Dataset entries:
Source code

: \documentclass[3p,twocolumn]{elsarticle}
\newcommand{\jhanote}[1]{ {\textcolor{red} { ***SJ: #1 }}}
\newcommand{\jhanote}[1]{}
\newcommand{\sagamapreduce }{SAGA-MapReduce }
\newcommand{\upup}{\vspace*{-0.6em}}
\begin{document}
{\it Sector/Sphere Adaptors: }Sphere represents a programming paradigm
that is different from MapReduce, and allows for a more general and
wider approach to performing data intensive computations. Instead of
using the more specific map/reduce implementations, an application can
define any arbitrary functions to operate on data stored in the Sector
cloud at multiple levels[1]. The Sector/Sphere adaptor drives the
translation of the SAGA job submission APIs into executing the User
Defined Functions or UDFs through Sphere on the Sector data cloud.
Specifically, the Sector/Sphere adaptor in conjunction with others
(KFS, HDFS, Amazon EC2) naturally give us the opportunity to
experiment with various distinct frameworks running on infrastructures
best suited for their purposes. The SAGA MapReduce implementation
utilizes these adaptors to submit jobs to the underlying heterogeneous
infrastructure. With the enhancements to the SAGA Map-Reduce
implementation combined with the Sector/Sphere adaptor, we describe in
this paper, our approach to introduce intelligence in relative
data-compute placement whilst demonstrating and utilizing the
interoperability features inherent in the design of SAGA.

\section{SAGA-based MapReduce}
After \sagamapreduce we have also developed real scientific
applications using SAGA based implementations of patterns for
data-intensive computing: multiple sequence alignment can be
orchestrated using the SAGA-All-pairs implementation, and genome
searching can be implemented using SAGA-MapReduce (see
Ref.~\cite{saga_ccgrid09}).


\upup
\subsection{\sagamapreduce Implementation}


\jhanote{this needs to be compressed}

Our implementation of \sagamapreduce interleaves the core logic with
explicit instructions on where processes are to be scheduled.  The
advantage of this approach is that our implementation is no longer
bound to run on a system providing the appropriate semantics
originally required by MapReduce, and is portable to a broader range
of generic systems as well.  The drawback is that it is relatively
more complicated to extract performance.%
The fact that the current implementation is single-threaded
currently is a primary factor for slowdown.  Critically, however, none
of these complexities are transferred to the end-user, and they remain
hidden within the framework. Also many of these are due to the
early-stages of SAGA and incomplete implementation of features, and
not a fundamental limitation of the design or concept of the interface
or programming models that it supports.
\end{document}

Assignment: The required answer is the run of lines above, starting at the line with "originally required by" and ending at the line with "of these complexities", reproduced exactly with both ends.

Problem solution:
originally required by MapReduce, and is portable to a broader range
of generic systems as well.  The drawback is that it is relatively
more complicated to extract performance.%
The fact that the current implementation is single-threaded
currently is a primary factor for slowdown.  Critically, however, none
of these complexities are transferred to the end-user, and they remain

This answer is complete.